REPUBLIKA.CO.ID, JAKARTA - Kementerian Pertanian di bawah kepemimpinan Amran Sulaiman diminta untuk bisa menghalau skema monopoli yang berkuasa di ramah industri perkebunan Indonesia. WALHI secara khusus meminta Kementan untuk memperketat perizinan untuk perusahaan perkebunan dalam diskusi bersama ICW, Ahad (2/11).
"Hukumnya adalah ketika monopoli terus terjadi di sektor penguasaan sumberdaya alam, maka akan terus terjadi yang disebut problem pemerasan tanah, konflik agraria. Pasti juga akan terjadi kekerasan, intimadisi, dan kriminalisasi," jelas Kurniawan selaku Koordinator Kampanye WALHI.
Kurniawan menambahkan, adanya Peraturan Menteri Pertanian no 98 tahun 2013 tentang pengurusan izin usaha perkebunan justru dianggap melemahkan posisi pengusaha kecil. "Yang di mana dalam permen tan ini jadi regulasi yang sangat permisif terhadap penguasa skala besar dan korporasi skala besar," lanjut Kurniawan.
Hal yang mendesak yang harus dilakukan Menteri Pertanian, menurut Kurniawan, adalah bagaimana meningkatkan produksi lokal. "Kalau masih ada monopolisasi maka akan jadi penghalang, tradisi masyarakat kita, masyarakat yang multi kultur dipaksa jadi monokultur," lanjut Kurniawan.

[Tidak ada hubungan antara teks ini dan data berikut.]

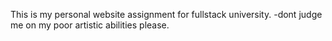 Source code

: This is my personal website assignment for fullstack university. -dont judge me on my poor artistic abilities please.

Kurniawan mencontohkan, untuk sawit, di satu provinsi sebuah korporasi besar bisa mendapat maksimal 100 ribu hektar untuk satu grup perusahaan di satu provinsi. "Kecuali Papua yang bisa mendapat 200 ribu hektar. Dan itu semua hanya kebijakan soal pengurusan izin terhadap korporasi skala besar," jelas Kurniawan.
WALHI sekali lagi mempertanyakan keberanian Kementan baru. "Mampukah kementan berani melawan? Kalau tidak, kita bisa bayangkan kementan akan mengekor saja dalam kabinet bersatu." tutur dia. Langkah strategis yang bisa dilakukan dalam waktu dekat, pertama soal proteksi terhadap hak hak masyarakat dan petani yang kemudian diarahkan untuk peningkatan produksi pertanian.